No es casual que la demanda por formarse en coaching ontológico está creciendo de manera sostenida en las últimas dos décadas. La gente necesita salir de contextos de falta de confianza, de repetidas amenazas de conspiraciones nacionales e internacionales, de relatos que construyen a diario nuevos y renovados enemigos, de justicia lenta o inexistente, de escasez y falta de posibilidades. En síntesis, de una progresiva y contínua pérdida de recursos para construir realidades diferentes. Las personas necesitan recuperar el poder de soñar y accionar hacia sus sueños en la convicción de que sus logros dependen fundamentalmente de su compromiso, aún más allá de circunstancias que puedan estar limitándolos.

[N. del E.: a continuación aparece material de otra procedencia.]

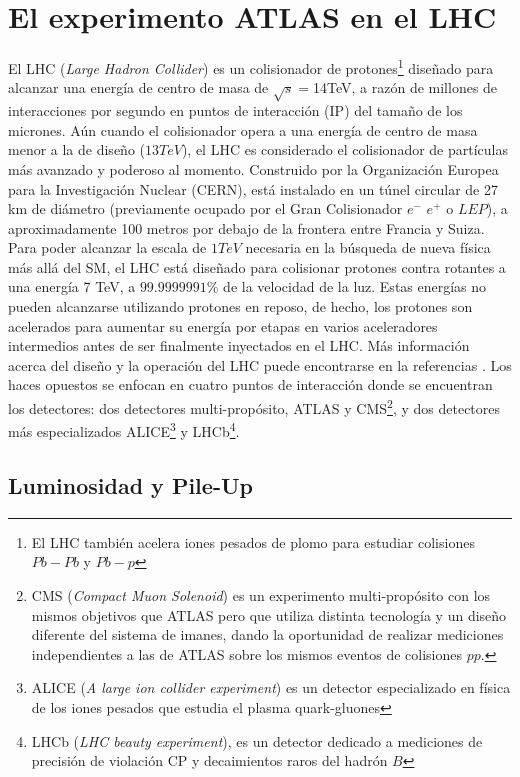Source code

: \chapter{El experimento ATLAS en el LHC} \label{TheExperiment}

El LHC (\emph{Large Hadron Collider}) es un colisionador de protones\footnote{El LHC también acelera iones pesados de plomo para estudiar colisiones $Pb-Pb$ y $Pb-p$} diseñado para alcanzar una energía de centro de masa de $\sqrt{s}=$14TeV, a razón de millones de interacciones por segundo en puntos de interacción (IP) del tamaño de los micrones. Aún cuando el colisionador opera a una energía de centro de masa menor a la de diseño ($13TeV$), el LHC es considerado el colisionador de partículas más avanzado y poderoso al momento. Construido por la Organización Europea para la Investigación Nuclear (CERN), está instalado en un túnel circular de 27 km de diámetro (previamente ocupado por el Gran Colisionador $e^-$ $e^+$ o $LEP$), a aproximadamente 100 metros por debajo de la frontera entre Francia y Suiza.
Para poder alcanzar la escala de $1TeV$ necesaria en la búsqueda de nueva física más allá del SM, el LHC está diseñado para  colisionar protones contra rotantes a una energía 7 TeV, a $99.9999991\%$ de la velocidad de la luz. Estas energías no pueden alcanzarse utilizando protones en reposo, de hecho, los protones son acelerados para aumentar su energía por etapas en varios aceleradores intermedios antes de ser finalmente inyectados en el LHC. Más información acerca del diseño y la operación del LHC puede encontrarse en la referencias \cite{LHCMachine}\cite{LHCReport}. Los haces opuestos se enfocan en cuatro puntos de interacción donde se encuentran los detectores: dos detectores multi-propósito, ATLAS\cite{ATLAS} y CMS\footnote{CMS (\emph{Compact Muon Solenoid}) es un experimento multi-propósito con los mismos objetivos que ATLAS pero que utiliza distinta tecnología y un diseño diferente del sistema de imanes, dando la oportunidad de realizar mediciones independientes a las de ATLAS sobre los mismos eventos de colisiones $pp$.}\cite{CMS}, y dos detectores más especializados ALICE\footnote{ALICE (\emph{A large ion collider experiment}) es un detector especializado en física de los iones pesados que estudia el plasma quark-gluones}\cite{ALICE} y LHCb\footnote{LHCb (\emph{LHC beauty experiment}), es un detector dedicado a mediciones de precisión de violación CP y decaimientos raros del hadrón $B$}\cite{LHCb}.\\ 

\section{Luminosidad y Pile-Up}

El Coaching ontológico es más que una profesión, es una manera particular de estar parado en el mundo (el Dassein de Martin Heiddeger) que se apoya en un paradigma muy diferente del que sostiene el “programa metafísico”. A las distinciones ya mencionadas sobre la “realidad” y las diferencias entre hechos e interpretaciones suma el desarrollo de habilidades para aprovechar una característica del lenguaje humano muy poco utilizada: la capacidad generativa de nuevas realidades, el compromiso en hacer que las cosas pasen, diferenciando claramente el uso más común que asignamos al lenguaje, característica de la posverdad, como es la de describir, explicar o justificar lo que pasa o pasó. Reconocer que es la escucha la que valida la comunicación y desarrollar una escucha ampliada, que posibilite escuchar el compromiso del que habla, le permite a la persona indagar para encontrar los hechos y el sentido por el que se emiten los juicios, la materia prima de esa mentira emotiva que nos ocupa en este escrito.
El mundo occidental necesita liberarse de la manipulación que pretende este tiempo de post modernidad, donde el compromiso de “tener razón” y la pretensión ilusoria de que todo gire en torno a un relato ficticio, determine el espacio de acción dentro de un marco limitado de posibilidades.
Aprender a distinguir el compromiso que manifiesta el lenguaje, la gestión emocional y corporal es la llave para elegir ese camino que lleva a la libertad. El coaching ontológico surge cada vez con más firmeza como el medio para producir esta verdadera transformación cultural.